The Orange Tree.

Botanical name: 

Aurantia malus.

A beautiful and valuable tree, native of Spain, Italy, and the East. It grows to a considerable bigness, and its branches spread irregularly. The bark of the trunk is brown and rough, that of the branches is smooth and greyish. The leaves are large, and very beautiful; they are oblong, and moderately broad, and the foot stalk has an edge of a leafy matter on each side, giving it a heart like appearance. The flowers are white, large, flagrant, and very beautiful. The fruit is enough known.

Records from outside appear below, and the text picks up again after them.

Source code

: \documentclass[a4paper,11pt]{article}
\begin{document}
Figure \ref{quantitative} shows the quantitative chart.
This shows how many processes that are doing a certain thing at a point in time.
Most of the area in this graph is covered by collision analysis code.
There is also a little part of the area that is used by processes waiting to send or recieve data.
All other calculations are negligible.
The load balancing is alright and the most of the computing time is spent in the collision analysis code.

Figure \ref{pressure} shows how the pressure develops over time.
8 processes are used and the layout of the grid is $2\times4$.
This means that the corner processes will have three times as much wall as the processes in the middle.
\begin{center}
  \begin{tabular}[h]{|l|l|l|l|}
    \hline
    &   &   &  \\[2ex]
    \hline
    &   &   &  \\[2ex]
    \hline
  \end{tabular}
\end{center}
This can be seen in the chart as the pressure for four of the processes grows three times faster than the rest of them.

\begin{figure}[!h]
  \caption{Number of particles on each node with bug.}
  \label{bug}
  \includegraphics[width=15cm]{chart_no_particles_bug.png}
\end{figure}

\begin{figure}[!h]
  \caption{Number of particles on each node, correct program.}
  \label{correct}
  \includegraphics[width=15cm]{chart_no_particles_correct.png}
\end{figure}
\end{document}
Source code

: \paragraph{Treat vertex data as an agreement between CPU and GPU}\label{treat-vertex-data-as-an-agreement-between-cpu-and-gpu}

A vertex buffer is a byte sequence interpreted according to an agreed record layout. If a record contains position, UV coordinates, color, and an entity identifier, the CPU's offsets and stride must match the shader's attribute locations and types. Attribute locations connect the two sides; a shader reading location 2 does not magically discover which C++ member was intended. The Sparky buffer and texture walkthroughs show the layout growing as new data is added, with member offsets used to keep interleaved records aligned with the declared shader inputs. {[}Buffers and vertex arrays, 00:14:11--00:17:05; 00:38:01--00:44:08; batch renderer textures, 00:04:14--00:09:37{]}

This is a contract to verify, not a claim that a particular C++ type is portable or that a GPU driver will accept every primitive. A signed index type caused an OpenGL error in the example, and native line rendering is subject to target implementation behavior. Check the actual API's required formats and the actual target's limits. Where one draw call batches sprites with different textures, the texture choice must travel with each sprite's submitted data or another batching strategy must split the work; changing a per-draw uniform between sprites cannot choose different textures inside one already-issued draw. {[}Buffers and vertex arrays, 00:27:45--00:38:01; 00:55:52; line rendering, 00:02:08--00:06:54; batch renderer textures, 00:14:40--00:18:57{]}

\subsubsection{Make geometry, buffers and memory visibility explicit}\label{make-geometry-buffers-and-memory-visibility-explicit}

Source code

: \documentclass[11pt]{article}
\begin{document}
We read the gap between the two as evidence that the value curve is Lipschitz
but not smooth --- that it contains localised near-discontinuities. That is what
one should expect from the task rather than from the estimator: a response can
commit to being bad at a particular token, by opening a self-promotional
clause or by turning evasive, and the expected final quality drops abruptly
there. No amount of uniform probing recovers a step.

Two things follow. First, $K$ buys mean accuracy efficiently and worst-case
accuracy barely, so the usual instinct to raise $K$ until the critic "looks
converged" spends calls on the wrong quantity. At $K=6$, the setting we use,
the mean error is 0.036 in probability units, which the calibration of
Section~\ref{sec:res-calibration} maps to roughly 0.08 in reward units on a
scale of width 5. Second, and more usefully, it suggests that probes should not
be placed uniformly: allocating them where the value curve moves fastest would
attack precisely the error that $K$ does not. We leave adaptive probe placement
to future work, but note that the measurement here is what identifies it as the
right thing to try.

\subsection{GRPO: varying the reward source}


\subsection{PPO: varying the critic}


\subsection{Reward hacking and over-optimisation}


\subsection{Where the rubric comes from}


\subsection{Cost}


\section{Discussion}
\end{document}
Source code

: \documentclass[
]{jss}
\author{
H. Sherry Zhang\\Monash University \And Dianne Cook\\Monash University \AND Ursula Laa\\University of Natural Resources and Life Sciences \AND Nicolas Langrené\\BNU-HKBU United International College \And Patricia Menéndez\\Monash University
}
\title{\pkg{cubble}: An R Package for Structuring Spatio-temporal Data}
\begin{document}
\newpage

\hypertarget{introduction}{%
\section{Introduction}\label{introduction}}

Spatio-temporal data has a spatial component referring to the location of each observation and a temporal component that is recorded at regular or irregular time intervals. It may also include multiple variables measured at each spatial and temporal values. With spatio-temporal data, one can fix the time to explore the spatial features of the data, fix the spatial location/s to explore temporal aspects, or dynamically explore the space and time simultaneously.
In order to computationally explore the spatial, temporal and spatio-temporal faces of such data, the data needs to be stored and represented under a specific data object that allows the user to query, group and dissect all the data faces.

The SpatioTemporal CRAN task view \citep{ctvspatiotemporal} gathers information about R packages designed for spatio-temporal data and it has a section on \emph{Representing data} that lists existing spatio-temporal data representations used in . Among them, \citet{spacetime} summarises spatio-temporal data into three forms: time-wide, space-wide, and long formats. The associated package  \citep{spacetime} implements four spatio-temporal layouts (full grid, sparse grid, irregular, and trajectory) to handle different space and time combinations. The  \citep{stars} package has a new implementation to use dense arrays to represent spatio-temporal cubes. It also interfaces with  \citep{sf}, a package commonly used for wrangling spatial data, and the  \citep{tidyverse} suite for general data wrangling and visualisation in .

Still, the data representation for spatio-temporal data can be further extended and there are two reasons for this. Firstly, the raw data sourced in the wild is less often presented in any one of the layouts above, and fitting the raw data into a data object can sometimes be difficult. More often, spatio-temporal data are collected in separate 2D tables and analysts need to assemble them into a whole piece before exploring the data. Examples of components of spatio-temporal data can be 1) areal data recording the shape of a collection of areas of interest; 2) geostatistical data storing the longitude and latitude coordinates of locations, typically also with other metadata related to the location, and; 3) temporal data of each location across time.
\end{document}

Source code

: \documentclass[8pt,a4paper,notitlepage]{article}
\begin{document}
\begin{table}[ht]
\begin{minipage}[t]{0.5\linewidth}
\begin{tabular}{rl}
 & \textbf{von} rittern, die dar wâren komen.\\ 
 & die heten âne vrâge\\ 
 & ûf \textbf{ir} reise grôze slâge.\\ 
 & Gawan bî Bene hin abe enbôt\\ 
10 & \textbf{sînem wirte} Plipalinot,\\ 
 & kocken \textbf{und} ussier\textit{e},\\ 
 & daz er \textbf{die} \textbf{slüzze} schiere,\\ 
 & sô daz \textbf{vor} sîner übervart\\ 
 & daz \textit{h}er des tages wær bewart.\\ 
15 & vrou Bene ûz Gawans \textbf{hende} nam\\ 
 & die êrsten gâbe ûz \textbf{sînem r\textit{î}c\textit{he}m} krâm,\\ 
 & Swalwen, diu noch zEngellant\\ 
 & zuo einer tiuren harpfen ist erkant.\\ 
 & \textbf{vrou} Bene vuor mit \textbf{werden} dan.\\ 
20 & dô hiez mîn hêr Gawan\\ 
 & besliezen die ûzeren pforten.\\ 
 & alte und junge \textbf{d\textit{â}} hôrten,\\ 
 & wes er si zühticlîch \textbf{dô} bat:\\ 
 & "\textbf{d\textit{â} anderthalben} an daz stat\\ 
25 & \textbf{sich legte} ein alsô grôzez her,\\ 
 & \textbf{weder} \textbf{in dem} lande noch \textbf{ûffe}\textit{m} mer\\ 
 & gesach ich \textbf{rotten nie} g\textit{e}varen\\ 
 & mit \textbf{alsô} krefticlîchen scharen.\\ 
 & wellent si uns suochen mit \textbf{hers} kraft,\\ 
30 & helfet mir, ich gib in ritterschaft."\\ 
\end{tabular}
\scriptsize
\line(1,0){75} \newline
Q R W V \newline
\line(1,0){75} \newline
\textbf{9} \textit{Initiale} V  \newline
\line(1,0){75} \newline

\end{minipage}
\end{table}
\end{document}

The sour, or Seville orange, is the kind used in medicine, but the peel of this more than the juice or pulpy part. A pleasant syrup is made of Seville orange juice, by melting in it twice its weight of the finest sugar; and a syrup equally pleasant, though of another kind, is made of an infusion of the peel: but the great use of the peel is in tincture, or infusion as a stomachic. It is for this purpose to be pared off very thin, only the yellow part being useful, and to be put into brandy or wine, or to have boiling water poured on it fresh or dry. If a little gentian and a few cardamon seeds be added to this tincture or infusion, it is as good a bitter as can be made: it prevents sickness of the stomach and vomitings, and is excellent to amend the appetite.